Recorded data:
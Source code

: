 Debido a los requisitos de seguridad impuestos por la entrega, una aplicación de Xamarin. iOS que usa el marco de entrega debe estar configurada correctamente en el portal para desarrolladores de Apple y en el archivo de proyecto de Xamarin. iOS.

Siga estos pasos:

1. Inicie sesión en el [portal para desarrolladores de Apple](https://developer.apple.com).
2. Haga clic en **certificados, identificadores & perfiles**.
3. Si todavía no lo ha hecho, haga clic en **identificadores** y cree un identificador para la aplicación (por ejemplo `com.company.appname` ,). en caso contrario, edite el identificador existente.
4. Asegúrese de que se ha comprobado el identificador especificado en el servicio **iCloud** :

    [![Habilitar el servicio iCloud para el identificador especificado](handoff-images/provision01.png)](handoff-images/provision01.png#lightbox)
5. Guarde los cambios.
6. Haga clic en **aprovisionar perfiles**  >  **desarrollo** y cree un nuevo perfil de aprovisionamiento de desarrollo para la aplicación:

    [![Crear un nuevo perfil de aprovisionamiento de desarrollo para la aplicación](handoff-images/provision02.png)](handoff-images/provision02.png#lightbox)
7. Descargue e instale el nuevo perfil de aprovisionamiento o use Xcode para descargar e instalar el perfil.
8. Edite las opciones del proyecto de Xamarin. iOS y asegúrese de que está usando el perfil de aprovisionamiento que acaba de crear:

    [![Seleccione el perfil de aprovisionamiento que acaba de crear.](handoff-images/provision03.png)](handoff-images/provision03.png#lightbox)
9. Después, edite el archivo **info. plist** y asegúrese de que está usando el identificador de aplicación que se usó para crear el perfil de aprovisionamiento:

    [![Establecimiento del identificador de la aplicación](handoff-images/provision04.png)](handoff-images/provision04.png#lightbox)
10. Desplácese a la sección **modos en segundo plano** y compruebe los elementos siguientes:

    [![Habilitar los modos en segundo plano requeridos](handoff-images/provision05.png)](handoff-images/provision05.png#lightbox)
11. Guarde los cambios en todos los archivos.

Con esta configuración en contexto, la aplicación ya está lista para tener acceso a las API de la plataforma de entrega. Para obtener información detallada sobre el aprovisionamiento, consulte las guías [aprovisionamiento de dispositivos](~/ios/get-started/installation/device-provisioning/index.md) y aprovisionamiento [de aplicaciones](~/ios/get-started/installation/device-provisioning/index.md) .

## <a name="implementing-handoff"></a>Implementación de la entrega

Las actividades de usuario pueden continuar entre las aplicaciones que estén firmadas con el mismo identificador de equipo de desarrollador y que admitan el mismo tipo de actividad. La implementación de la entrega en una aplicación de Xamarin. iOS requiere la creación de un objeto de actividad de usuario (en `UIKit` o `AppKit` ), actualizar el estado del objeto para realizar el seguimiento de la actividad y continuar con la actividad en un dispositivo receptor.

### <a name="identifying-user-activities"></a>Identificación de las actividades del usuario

■ **EXERCISE REQUIREMENTS**
Using the entries above, give again exactly the lines from the line holding "[![Establecimiento del identificador" through the line holding "11. Guarde los cambios en todos los archivos.". Include both end lines and nothing else.

■ **ANSWER TO THE EXERCISE**
    [![Establecimiento del identificador de la aplicación](handoff-images/provision04.png)](handoff-images/provision04.png#lightbox)
10. Desplácese a la sección **modos en segundo plano** y compruebe los elementos siguientes:

    [![Habilitar los modos en segundo plano requeridos](handoff-images/provision05.png)](handoff-images/provision05.png#lightbox)
11. Guarde los cambios en todos los archivos.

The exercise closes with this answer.